10 August 2009

teachers work hard for their money

Full disclosure: I am the child of two public schoolteachers, one of whom was very active in his district union (as well as serving on negotiating and grievance committees).

For the first time, this summer while I was teaching one of my last classes of the summer session, I realized how hard I'm working even while I'm sitting in class listening to my students discuss. I noticed one girl checking her text messages, and I realized the luxury students have, of letting their minds wander. Thinking about this later, after class, I thought about how I never even DOODLE on my notebook while teaching. Not even tracing the circle of the punched hole in notebook paper, which is just about the most mindless doodling there is.

I've worked other jobs, most notably a year as an administrative assistant at a national nonprofit in DC. I spent a lot of my time there doing nothing much, reading the internet, calling my mom (free, untracked longdistance - why not?), secretively reading novels. This was not from my lack of enthusiasm, or my willingness to slack off; it was just that my position did not require a full-time assistant. But there I was.

Studies have shown that US workers spend at least 35 minutes a day of their work hours (adding up to about 3 1/2-4 hours a week) doing non-work stuff, like scheduling doctor appointments, checking personal email, etc. I suspect, with the explosion of social networking sites like twitter and facebook, and with the abundance of handheld web-enabled devices, this 35 minutes will or has gone up.

This footling around is not an option, not really, when you're teaching. I've never taught a full school day, since I teach at a university; my longest classes have been 3 hours and 15 minutes (I give us all a 10-15 minute break about halfway through). But I do know that after my class - whether it's a 3 hour class or a 50 minute class, I'm wiped out. I'm almost always hungry, and usually want a nap. Some days, of course, I'm completely wired and motivated, and I zip over the library and gather books and read articles and feel very productive and brainy. But usually, I'm tired. And it's because for that length of class time, I am utterly, and entirely, focused on the task at hand.

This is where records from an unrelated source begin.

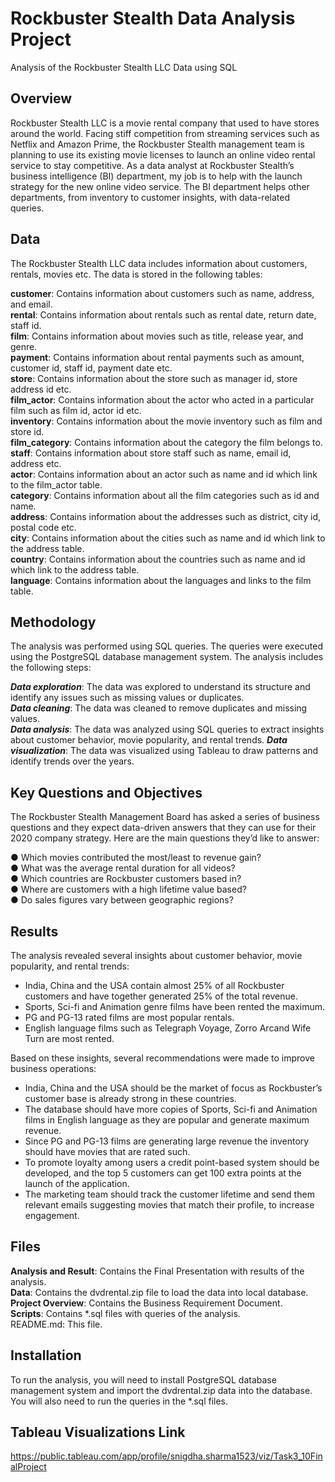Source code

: # Rockbuster Stealth Data Analysis Project
Analysis of the Rockbuster Stealth LLC Data using SQL


## Overview
Rockbuster Stealth LLC is a movie rental company that used to have stores around the world. Facing stiff competition from streaming services such as Netflix and Amazon Prime, the Rockbuster Stealth management team is planning to use its existing movie licenses to launch an online video rental service to stay competitive.
As a data analyst at Rockbuster Stealth’s business intelligence (BI) department, my job is to help with the launch strategy for the new online video service. The BI department helps other departments, from inventory to customer insights, with data-related queries. 

## Data
The Rockbuster Stealth LLC data includes information about customers, rentals, movies etc. The data is stored in the following tables:

**customer**: Contains information about customers such as name, address, and email.  
**rental**: Contains information about rentals such as rental date, return date, staff id.  
**film**: Contains information about movies such as title, release year, and genre.  
**payment**: Contains information about rental payments such as amount, customer id, staff id, payment date etc.  
**store**: Contains information about the store such as manager id, store address id etc.  
**film_actor**: Contains information about the actor who acted in a particular film such as film id, actor id etc.  
**inventory**: Contains information about the movie inventory such as film and store id.  
**film_category**: Contains information about the category the film belongs to.  
**staff**: Contains information about store staff such as name, email id, address etc.  
**actor**: Contains information about an actor such as name and id which link to the film_actor table.  
**category**: Contains information about all the film categories such as id and name.  
**address**: Contains information about the addresses such as district, city id, postal code etc.  
**city**: Contains information about the cities such as name and id which link to the address table.  
**country**: Contains information about the countries such as name and id which link to the address table.  
**language**: Contains information about the languages and links to the film table.  

## Methodology
The analysis was performed using SQL queries. The queries were executed using the PostgreSQL database management system. The analysis includes the following steps:

_**Data exploration**_: The data was explored to understand its structure and identify any issues such as missing values or duplicates.  
_**Data cleaning**_: The data was cleaned to remove duplicates and missing values.  
_**Data analysis**_: The data was analyzed using SQL queries to extract insights about customer behavior, movie popularity, and rental trends. 
_**Data visualization**_: The data was visualized using Tableau to draw patterns and identify trends over the years.  

## Key Questions and Objectives
The Rockbuster Stealth Management Board has asked a series of business questions and they expect data-driven answers that they can use for their 2020 company strategy.
Here are the main questions they’d like to answer:

● Which movies contributed the most/least to revenue gain?  
● What was the average rental duration for all videos?  
● Which countries are Rockbuster customers based in?  
● Where are customers with a high lifetime value based?  
● Do sales figures vary between geographic regions?  

## Results
The analysis revealed several insights about customer behavior, movie popularity, and rental trends:

- India, China and the USA contain almost 25% of all Rockbuster customers and have together generated 25% of the total revenue.  
- Sports, Sci-fi and Animation genre films have been rented the maximum.  
- PG and PG-13 rated films are most popular rentals.  
- English language films such as Telegraph Voyage, Zorro Arcand Wife Turn are most rented.  


Based on these insights, several recommendations were made to improve business operations:

- India, China and the USA should be the market of focus as Rockbuster’s customer base is already strong in these countries.  
- The database should have more copies of Sports, Sci-fi and Animation films in English language as  they are popular and generate maximum revenue.  
- Since PG and PG-13 films are generating large revenue the inventory should have movies that are rated such.  
- To promote loyalty among users a credit point-based system should be developed, and the top 5 customers can get 100 extra points at the launch of the application.  
- The marketing team should track the customer lifetime and send them relevant emails suggesting movies that match their profile, to increase engagement.  

## Files
**Analysis and Result**: Contains the Final Presentation with results of the analysis.  
**Data**: Contains the dvdrental.zip file to load the data into local database.  
**Project Overview**: Contains the Business Requirement Document.  
**Scripts**: Contains *.sql files with queries of the analysis.  
README.md: This file.  

## Installation
To run the analysis, you will need to install PostgreSQL database management system and import the dvdrental.zip data into the database. You will also need to run the queries in the *.sql files.

## Tableau Visualizations Link
https://public.tableau.com/app/profile/snigdha.sharma1523/viz/Task3_10FinalProject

I do not have this kind of concentration at home.

Now, a schoolteacher has breaks - lunch, and usually a free period for grading, planning, whatever the hell teachers do in their free period. But these are short bursts of time. And everyone gets a lunch, no matter where you work, if you work in this country. Which means that you are ON when you're teaching. You're working hard every second. Even a crappy teacher is working, because if you aren't, chaos happens fast, especially in elementary classrooms. Teaching is a LOT like being an actor, a performer; when the students are present, YOU are onstage. And the spotlight is never off you, even when students are writing in class, or discussing in small groups. There's no jotting down your grocery list, or checking your To-Do List for the rest of the day. there's no checking email, twitter, booking travel, scheduling appointments, doing your billpaying. you WORK while class is in.

It's an intellectual work, and that's hard for a lot of people in this country to quantify, mainly because there is no way, really, to quantify it. So they - recalling their experiences as students - think of teachers as people who sit around all day. Doodling, maybe, texting their friends, staring out the window in a trance. And that doesn't sound like a hard job at all, now, does it?

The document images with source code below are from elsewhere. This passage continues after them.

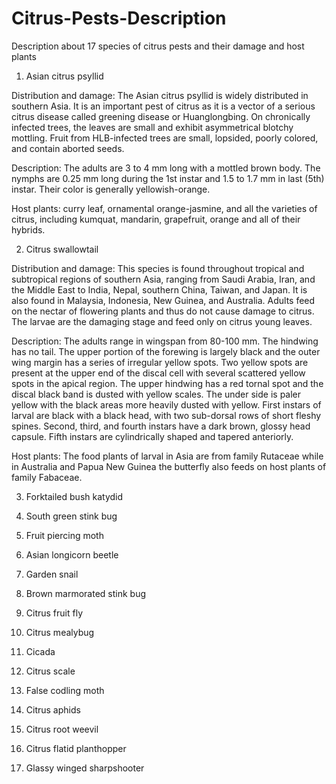 # Citrus-Pests-Description
Description about 17 species of citrus pests and their damage and host plants

1. Asian citrus psyllid

Distribution and damage: 
The Asian citrus psyllid is widely distributed in southern Asia. It is an important pest of citrus as it is a vector of a serious citrus disease called greening disease or Huanglongbing. On chronically infected trees, the leaves are small and exhibit asymmetrical blotchy mottling. Fruit from HLB-infected trees are small, lopsided, poorly colored, and contain aborted seeds.

Description: 
The adults are 3 to 4 mm long with a mottled brown body. The nymphs are 0.25 mm long during the 1st instar and 1.5 to 1.7 mm in last (5th) instar. Their color is generally yellowish-orange. 

Host plants:
curry leaf, ornamental orange-jasmine, and all the varieties of citrus, including kumquat, mandarin, grapefruit, orange and all of their hybrids.

2. Citrus swallowtail

Distribution and damage:
This species is found throughout tropical and subtropical regions of southern Asia, ranging from Saudi Arabia, Iran, and the Middle East to India, Nepal, southern China, Taiwan, and Japan. It is also found in Malaysia, Indonesia, New Guinea, and Australia. Adults feed on the nectar of flowering plants and thus do not cause damage to citrus. The larvae are the damaging stage and feed only on citrus young leaves. 

Description:
The adults range in wingspan from 80-100 mm. The hindwing has no tail. The upper portion of the forewing is largely black and the outer wing margin has a series of irregular yellow spots. Two yellow spots are present at the upper end of the discal cell with several scattered yellow spots in the apical region. The upper hindwing has a red tornal spot and the discal black band is dusted with yellow scales. The under side is paler yellow with the black areas more heavily dusted with yellow. First instars of larval are black with a black head, with two sub-dorsal rows of short fleshy spines. Second, third, and fourth instars have a dark brown, glossy head capsule. Fifth instars are cylindrically shaped and tapered anteriorly.

Host plants:
The food plants of larval in Asia are from family Rutaceae while in Australia and Papua New Guinea the butterfly also feeds on host plants of family Fabaceae.

3. Forktailed bush katydid

4. South green stink bug

5. Fruit piercing moth

6. Asian longicorn beetle

7. Garden snail

8. Brown marmorated stink bug

9. Citrus fruit fly

10. Citrus mealybug

11. Cicada

12. Citrus scale

13. False codling moth

14. Citrus aphids

15. Citrus root weevil

16. Citrus flatid planthopper

17. Glassy winged sharpshooter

If that was what teaching consisted of, I wouldn't be tuckered out when I got done. I'd be antsy, like I was in high school, when boredom and bad teaching, and subpar classmates kept me in a stupor, staring at the bare branches of winter trees, all day long. If teaching was just footling around, I wouldn't want to DO it.

I wish there was a way to communicate to the people who spend 35+ minutes a day doing Other Tasks while on the clock, that teaching is demanding. That even that free period is spent doing work. That teachers carry cases and bags between home and school almost daily, with grading, planning, correcting -WORK - to do at home.

People bitch and moan about teacher salaries, but I don't see those people rushing out to get these cushy, high paid jobs. if teaching was so plush, there wouldn't be a lack of science & math teachers. There would be enormous competition, and only truly excellent, well-qualified people would get hired. there'd still be bad apples - there are people who are crappy at their jobs in every profession - but there'd be fewer. And they'd be deluxe bad apples.

The one real big perk of teaching in a public school is the holiday breaks and summers off. Holiday breaks do usually bring with them some level of take-home work, but it's still a vacation. And the summers a glorious break (unless you're teaching summer school). But there are no other perks. I'm fairly sure there isn't even free coffee in the break room. A coffee pool, maybe, where everyone chips in to pay for coffee and supplies, but it's not employer-provided. Even as a lowly AA, I had perks to my job that my folks, with their advanced degrees and 30+ years of experience never had.